Last night Moody's said it had changed its outlook in the EU's Aaa rating from stable to negative to reflect the outlooks assigned to a number of major contributors to the bloc's budget. Germany, France, the Netherlands and the United Kingdom together account for 45 per cent of the EU budget and all were handed negative outlooks on their Aaa ratings by Moody's earlier this year.
The rating agency said in a statement that all four were "exposed, albeit to varying degrees, to the euro area debt crisis", adding: "Moody's believes that it is reasonable to assume that the EU's creditworthiness should move in line with the creditworthiness of its strongest key member states considering the significant linkages between member states and the EU."
It noted that member states would "likely not prioritise their commitment to backstop the EU's debt obligations over the service of their own debt obligations." A full downgrade could follow for the EU if the credit standing of any of those key member states deteriorates further, Moody's warned.
"Additionally, a weakening of the commitment of the member states to the EU and changes to the EU's fiscal framework that led to less conservative budget management would be credit negative," it said. On the other hand if the ratings of the member states were returned to a stable outlook the EU could follow.

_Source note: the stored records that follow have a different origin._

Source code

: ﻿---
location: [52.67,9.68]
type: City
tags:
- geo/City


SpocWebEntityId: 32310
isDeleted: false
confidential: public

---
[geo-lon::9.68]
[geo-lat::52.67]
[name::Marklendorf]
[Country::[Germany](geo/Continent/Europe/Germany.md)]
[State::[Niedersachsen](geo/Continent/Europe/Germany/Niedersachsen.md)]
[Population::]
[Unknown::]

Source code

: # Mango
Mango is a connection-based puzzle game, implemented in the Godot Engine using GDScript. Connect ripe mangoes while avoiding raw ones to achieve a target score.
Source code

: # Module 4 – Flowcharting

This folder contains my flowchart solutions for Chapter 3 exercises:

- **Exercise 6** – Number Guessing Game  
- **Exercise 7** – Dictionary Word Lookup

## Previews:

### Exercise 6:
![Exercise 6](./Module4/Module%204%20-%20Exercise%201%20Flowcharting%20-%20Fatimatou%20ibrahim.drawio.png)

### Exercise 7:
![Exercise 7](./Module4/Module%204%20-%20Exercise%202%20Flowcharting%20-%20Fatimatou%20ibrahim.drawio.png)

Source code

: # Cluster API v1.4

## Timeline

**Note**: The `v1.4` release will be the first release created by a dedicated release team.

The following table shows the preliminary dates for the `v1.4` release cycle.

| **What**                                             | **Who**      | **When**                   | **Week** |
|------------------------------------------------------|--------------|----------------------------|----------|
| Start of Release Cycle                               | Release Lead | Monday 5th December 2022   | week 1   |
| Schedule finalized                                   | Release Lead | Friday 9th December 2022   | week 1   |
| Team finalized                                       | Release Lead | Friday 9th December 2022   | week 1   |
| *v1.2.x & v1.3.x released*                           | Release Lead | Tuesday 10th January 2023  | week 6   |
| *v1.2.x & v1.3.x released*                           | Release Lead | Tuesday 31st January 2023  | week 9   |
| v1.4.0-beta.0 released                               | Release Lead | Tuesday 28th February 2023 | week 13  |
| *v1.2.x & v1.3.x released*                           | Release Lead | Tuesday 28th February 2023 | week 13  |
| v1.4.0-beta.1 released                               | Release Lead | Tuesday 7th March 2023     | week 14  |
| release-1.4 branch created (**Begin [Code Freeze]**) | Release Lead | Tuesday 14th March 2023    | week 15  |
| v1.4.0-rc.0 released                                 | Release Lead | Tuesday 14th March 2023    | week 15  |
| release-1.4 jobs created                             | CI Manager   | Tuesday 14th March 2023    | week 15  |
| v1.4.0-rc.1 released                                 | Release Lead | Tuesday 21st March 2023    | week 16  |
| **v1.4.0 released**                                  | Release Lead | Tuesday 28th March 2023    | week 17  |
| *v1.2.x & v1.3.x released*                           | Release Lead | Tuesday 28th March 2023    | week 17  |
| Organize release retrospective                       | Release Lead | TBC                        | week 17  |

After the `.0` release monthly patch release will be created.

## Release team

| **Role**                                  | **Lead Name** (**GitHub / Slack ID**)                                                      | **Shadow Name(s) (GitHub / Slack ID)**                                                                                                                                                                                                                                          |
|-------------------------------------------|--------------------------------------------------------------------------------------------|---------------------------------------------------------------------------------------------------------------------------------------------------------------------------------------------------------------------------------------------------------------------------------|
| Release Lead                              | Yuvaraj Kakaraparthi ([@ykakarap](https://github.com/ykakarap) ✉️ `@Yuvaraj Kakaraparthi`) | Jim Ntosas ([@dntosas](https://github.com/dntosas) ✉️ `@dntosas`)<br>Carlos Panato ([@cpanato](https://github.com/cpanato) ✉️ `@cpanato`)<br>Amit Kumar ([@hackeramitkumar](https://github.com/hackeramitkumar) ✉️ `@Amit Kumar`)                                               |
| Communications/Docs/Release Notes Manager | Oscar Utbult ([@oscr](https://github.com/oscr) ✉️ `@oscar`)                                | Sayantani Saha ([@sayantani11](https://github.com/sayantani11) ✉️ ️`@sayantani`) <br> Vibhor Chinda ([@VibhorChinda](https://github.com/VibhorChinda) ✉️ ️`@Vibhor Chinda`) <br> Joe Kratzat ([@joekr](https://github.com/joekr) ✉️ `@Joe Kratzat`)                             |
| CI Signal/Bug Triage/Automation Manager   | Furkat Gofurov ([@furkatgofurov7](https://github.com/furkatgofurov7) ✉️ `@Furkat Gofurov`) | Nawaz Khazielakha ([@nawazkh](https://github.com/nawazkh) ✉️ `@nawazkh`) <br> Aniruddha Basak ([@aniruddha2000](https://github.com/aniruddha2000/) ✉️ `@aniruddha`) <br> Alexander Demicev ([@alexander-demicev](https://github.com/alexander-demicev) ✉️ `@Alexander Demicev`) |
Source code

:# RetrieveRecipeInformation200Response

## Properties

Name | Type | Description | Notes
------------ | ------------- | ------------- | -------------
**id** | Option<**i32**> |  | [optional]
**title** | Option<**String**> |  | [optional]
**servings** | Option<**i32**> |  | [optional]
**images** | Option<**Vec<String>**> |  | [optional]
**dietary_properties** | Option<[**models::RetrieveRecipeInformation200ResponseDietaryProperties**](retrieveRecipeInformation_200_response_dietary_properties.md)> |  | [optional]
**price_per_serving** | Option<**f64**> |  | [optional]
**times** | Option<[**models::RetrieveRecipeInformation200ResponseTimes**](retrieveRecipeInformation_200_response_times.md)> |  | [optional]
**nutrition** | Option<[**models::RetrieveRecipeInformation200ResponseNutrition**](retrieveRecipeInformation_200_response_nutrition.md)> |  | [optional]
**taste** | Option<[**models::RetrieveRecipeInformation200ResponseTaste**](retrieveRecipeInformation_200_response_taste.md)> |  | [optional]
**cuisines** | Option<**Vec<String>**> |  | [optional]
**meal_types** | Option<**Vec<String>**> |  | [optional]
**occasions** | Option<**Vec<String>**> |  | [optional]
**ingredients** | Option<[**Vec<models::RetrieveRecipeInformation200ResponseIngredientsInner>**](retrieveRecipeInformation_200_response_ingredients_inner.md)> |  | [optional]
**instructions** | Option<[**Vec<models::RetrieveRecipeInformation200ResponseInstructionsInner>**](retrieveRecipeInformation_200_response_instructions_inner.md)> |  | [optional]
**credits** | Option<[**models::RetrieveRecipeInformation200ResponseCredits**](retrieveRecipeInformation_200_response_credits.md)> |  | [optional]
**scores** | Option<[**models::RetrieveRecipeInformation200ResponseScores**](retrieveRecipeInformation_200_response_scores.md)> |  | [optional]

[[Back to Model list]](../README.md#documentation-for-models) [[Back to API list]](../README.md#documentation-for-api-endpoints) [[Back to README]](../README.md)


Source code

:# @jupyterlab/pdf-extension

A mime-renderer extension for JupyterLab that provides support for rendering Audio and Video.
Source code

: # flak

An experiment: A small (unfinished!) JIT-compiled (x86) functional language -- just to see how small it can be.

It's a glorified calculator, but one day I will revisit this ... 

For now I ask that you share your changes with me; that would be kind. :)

Meanwhile in a further setback for the eurozone, Bulgaria has put plans to join the single currency on hold. In an interview with the Wall Street Journal, finance minister Simeon Djankov said: "I don't see any benefits of entering the eurozone, only costs." He added that it was "too risky for us and it's also not certain what the rules are and what they are likely to be on one year or two".
Bulgaria joined the EU in 2007 and is its poorest member – but with a budget deficit of 2.1 per cent of gross domestic product last year, already meets the criteria for entering the European exchange rate mechanism II, the stage prior to joining the euro.
All member states that are not part of the single currency, except the UK and Denmark, are required to join as a condition of EU membership – but the attraction of becoming part of the club has lessened as result of the crisis, with Poland and Lithuania also among those to cool their interest.